School of Consciousness and Transformation
PhD, Australian National University, Institute for Advanced Studies; MA, University of Washington at Seattle
MA, BA, California State University, Sacramento
Gilbert Herdt, PhD, is distinguished professor (adjunct) and the founding director of the Human Sexuality PhD program.
Herdt is a cultural and clinical anthropologist whose work began with long-term field study of the Sambia people of Papua New Guinea, and then extended to the United States, Australia, the Pacific Islands, and Western Europe through more than thirty years' research, teaching, policy and clinical studies.
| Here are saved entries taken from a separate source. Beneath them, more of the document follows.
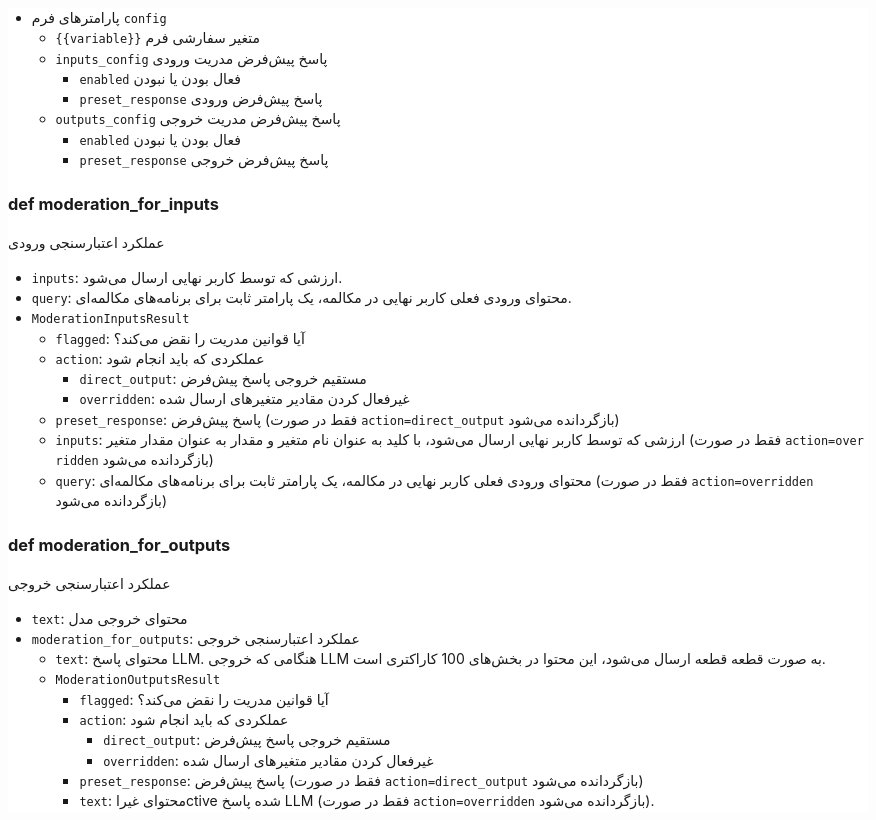 *   پارامترهای فرم `config`
    *   `{{variable}}`  متغیر سفارشی فرم
    *   `inputs_config` پاسخ پیش‌فرض مدریت ورودی
        *   `enabled`  فعال بودن یا نبودن
        *   `preset_response`  پاسخ پیش‌فرض ورودی
    *   `outputs_config` پاسخ پیش‌فرض مدریت خروجی
        *   `enabled`  فعال بودن یا نبودن
        *   `preset_response`  پاسخ پیش‌فرض خروجی

### def moderation\_for\_inputs

عملکرد اعتبارسنجی ورودی

*   `inputs`:  ارزشی که توسط کاربر نهایی ارسال می‌شود.
*   `query`:  محتوای ورودی فعلی کاربر نهایی در مکالمه، یک پارامتر ثابت برای برنامه‌های مکالمه‌ای.
*   `ModerationInputsResult`
    *   `flagged`:  آیا قوانین مدریت را نقض می‌کند؟
    *   `action`:  عملکردی که باید انجام شود
        *   `direct_output`:  مستقیم خروجی پاسخ پیش‌فرض
        *   `overridden`:  غیرفعال کردن مقادیر متغیرهای ارسال شده
    *   `preset_response`:  پاسخ پیش‌فرض (فقط در صورت `action=direct_output`  بازگردانده می‌شود)
    *   `inputs`:  ارزشی که توسط کاربر نهایی ارسال می‌شود، با کلید به عنوان نام متغیر و مقدار به عنوان مقدار متغیر (فقط در صورت `action=overridden`  بازگردانده می‌شود)
    *   `query`:  محتوای ورودی فعلی کاربر نهایی در مکالمه، یک پارامتر ثابت برای برنامه‌های مکالمه‌ای (فقط در صورت `action=overridden`  بازگردانده می‌شود)

### def moderation\_for\_outputs

عملکرد اعتبارسنجی خروجی

*   `text`:  محتوای خروجی مدل
*   `moderation_for_outputs`:  عملکرد اعتبارسنجی خروجی
    *   `text`:  محتوای پاسخ LLM. هنگامی که خروجی LLM به صورت قطعه قطعه ارسال می‌شود، این محتوا در بخش‌های 100 کاراکتری است.
    *   `ModerationOutputsResult`
        *   `flagged`:  آیا قوانین مدریت را نقض می‌کند؟
        *   `action`:  عملکردی که باید انجام شود
            *   `direct_output`:  مستقیم خروجی پاسخ پیش‌فرض
            *   `overridden`:  غیرفعال کردن مقادیر متغیرهای ارسال شده
        *   `preset_response`:  پاسخ پیش‌فرض (فقط در صورت `action=direct_output`  بازگردانده می‌شود)
        *   `text`:  محتوای غیراctive شده پاسخ LLM (فقط در صورت `action=overridden`  بازگردانده می‌شود).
A distinguished graduate of Sacramento State University, Herdt received graduate training at the University of Washington, the Australian National University, and postgraduate training at the Neurospychiatric Institute, UCLA. He was a Fulbright Scholar to Australia (1974-78), an individual NIMH Scholar in the Psychiatry Department at UCLA (1978-80), and he has received long term and major funding from the National Institute of Mental Health, the Ford Foundation, and the Spencer Foundation, as well as individual scholarships from Guggenheim, NEH, and the Rockefeller Foundation.
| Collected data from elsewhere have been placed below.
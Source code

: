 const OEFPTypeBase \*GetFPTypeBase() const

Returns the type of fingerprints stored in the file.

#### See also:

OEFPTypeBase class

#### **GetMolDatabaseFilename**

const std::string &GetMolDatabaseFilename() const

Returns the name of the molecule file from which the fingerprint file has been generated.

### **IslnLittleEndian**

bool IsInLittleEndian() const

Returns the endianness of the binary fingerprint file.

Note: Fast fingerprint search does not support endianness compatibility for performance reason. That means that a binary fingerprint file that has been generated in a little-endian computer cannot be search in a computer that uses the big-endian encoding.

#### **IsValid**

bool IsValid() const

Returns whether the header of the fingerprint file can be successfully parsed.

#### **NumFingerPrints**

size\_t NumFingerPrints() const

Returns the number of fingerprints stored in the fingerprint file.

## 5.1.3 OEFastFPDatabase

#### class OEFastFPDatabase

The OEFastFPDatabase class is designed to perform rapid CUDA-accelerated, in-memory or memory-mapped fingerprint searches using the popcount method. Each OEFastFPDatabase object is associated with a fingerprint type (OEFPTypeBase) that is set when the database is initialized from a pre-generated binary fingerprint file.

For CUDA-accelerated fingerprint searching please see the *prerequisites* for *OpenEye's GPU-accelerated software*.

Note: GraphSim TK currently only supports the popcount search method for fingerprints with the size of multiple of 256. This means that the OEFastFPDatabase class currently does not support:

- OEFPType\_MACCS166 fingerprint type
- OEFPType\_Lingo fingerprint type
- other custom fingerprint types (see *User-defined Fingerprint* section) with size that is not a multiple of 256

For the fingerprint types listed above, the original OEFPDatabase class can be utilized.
Herdt taught on the faculties of the Stanford University (1979-85), the University of Chicago (1985-98), and San Francisco State University (1998-2017), where he founded the Department of Sexuality Studies, the Master of Arts in Human Sexuality Studies, and the National Sexuality Resource Center, from which he retired as Emeritus Professor. He is the founder of the University of Amsterdam Summer Institute on Sexuality and Culture (1996-2000) and SFSU's Summer Institute on Sexuality, Health and Society (2001-2010). His publications include thirty-five books, monographs, and anthologies, and more than one hundred scientific papers. Herdt is general editor of a new series of scholarly book, Anthem Studies in Sexuality, Gender and Culture. He is at work on his magnum opus, The Singers Are Gone, a study of how sexual culture changed in Papua New Guinea over three generations.
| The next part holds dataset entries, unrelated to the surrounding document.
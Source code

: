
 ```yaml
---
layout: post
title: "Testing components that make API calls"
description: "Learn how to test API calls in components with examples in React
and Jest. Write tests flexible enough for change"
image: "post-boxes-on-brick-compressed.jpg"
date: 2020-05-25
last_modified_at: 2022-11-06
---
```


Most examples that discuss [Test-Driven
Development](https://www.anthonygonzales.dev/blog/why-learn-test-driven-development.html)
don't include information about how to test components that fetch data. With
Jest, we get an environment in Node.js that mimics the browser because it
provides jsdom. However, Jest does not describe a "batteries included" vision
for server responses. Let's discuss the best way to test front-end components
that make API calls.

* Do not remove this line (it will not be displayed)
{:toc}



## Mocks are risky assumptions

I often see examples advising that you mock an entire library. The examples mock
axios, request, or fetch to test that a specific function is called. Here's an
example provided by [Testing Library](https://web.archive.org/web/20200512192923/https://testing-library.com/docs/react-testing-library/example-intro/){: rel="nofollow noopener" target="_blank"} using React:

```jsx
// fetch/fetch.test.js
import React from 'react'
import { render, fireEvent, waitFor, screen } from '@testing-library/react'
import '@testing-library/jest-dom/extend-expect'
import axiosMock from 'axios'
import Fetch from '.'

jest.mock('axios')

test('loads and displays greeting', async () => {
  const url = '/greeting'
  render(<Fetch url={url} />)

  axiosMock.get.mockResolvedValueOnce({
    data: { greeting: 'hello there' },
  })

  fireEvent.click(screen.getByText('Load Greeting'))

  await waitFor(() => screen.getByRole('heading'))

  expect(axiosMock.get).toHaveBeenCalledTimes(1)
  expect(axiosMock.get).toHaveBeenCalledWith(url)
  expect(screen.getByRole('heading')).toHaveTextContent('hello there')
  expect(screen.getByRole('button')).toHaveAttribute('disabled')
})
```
Sexual Literacy and Its Impacts on Policy and Human Rights
Research on sexual orientation and changing attitudes toward marriage rights in the United States reveals how changing sexual and gender socialization and changes in attitudes and beliefs regarding homosexuality have helped life for lesbian, gay, bisexual, transgender, queer, and questioning (LGBTQ) youth over the past two decades. This workshop begins by tracing the cultural history and environment of policies, court decisions, and political maneuvers in response to the question of "same-sex" marriage. It considers the generational barrier between older and younger gay and lesbian individuals, and community formation that occurred since 1990 in the context of the HIV/AIDS epidemic. Then we will examine fluctuations of public opinion polling from 1989 to 2009. In the bulk of the workshop we will focus on emerging, positive research on the resiliency, strength, and future aspirations of LGBTQ youth. Such research was begun in the late 1980s with a significant community-based, ethnographic study on LGBTQ youth in Chicago (Herdt and Boxer, 1993). Recent studies have gone further in challenging the very premise that LGBTQ youth are challenged as previously believed (Savin-Williams, 2005). The workshop considers how these issues may actually represent how the culture and community and media representations of LGBTQ youth have changed to present more positive traits in response to a deficiency model used in most psychological research on LGBTQ youth. The workshop will also consider how to engage with policy studies and advocates through such research.